Notional interest deduction on equity capital
With effect from 1 January 2015 companies and permanent establishments of foreign companies are to be given a notional interest deduction (NID) on new equity capital (share capital and share premium) introduced after that date calculated by reference to the government 10-year bond. The NID will be limited to 80% of the taxable profit before deducting the NID, and no NID will be allowed in the event of losses.
The introduction of the NID is intended to level the playing field between equity and debt finance, as both will be eligible for tax deductions.
Tax neutrality of foreign exchange gains and losses
Profits and losses arising from currency exchange rate fluctuations will be disregarded for tax purposes apart from gains or losses arising from trading in foreign currencies or foreign currency derivatives.
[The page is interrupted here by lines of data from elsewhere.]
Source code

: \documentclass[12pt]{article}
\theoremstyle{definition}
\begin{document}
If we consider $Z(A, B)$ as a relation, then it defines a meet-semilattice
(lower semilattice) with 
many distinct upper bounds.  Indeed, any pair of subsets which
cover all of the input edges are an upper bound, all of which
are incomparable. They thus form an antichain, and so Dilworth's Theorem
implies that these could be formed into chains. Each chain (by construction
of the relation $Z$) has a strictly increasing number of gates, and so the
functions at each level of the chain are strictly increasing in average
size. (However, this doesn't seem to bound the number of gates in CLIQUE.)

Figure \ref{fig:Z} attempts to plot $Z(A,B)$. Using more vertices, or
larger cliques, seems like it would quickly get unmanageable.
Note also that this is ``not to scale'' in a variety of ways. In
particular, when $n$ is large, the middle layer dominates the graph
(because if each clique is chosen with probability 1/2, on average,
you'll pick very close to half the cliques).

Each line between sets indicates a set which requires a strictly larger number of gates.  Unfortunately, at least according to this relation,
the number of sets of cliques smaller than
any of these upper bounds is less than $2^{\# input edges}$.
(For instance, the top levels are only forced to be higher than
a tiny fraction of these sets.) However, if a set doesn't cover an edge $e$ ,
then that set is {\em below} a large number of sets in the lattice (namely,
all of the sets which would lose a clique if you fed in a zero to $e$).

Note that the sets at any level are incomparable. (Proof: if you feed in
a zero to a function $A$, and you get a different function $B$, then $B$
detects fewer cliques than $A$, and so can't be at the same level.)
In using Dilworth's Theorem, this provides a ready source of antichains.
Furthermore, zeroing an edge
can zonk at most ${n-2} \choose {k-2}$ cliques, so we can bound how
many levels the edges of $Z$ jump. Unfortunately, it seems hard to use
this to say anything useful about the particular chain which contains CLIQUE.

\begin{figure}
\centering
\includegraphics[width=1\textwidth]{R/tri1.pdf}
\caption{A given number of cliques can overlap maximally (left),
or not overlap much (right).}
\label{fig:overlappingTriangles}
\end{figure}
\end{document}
Entities trading in foreign currencies or foreign currency derivatives may irrevocably elect to be taxed on the basis of realised profits or losses.
Limitation of losses carried forward on IP activities
Cyprus’s IP box regime allows an 80% deduction from the net profit generated by the use or disposal of IP rights. An amendment is proposed in order to make clear that if a loss is made from such activities, only 20% of the resulting loss will be allowable.
Corporate reorganisations are currently exempt from all forms of tax. In order to prevent abuse, it is proposed that the exemption may be withheld if the tax authorities consider that a reorganisation is not carried out on valid commercial grounds.
The tax authorities will also be given discretionary powers to disregard the exemption from SDC of dividend payments to another resident company if such a company was interposed without valid commercial or economic reason apart from reducing or avoiding the liability for SDC.
Introduction of non-domiciled regime for SDC
At present all Cyprus tax-resident individuals are liable to pay Special Contribution for Defence (“SDC tax”) on rents, dividends and interest. It is now intended to introduce the option for individuals who are resident in Cyprus to obtain exemption from SDC tax if their domicile is elsewhere.
Extension of income tax exemption for new individual taxpayers
Individuals taking up residence and employment in Cyprus with income from employment of more than €100,000 per annum are currently entitled to a 50% deduction for the first five years of employment. The government intends to extend the period for which the deduction is available from five years to 10.
At this stage the draft laws have still to be considered and voted on by the legislature, and there may be significant amendments during the course of the legislative process. We will monitor developments and issue further details when there is anything to report.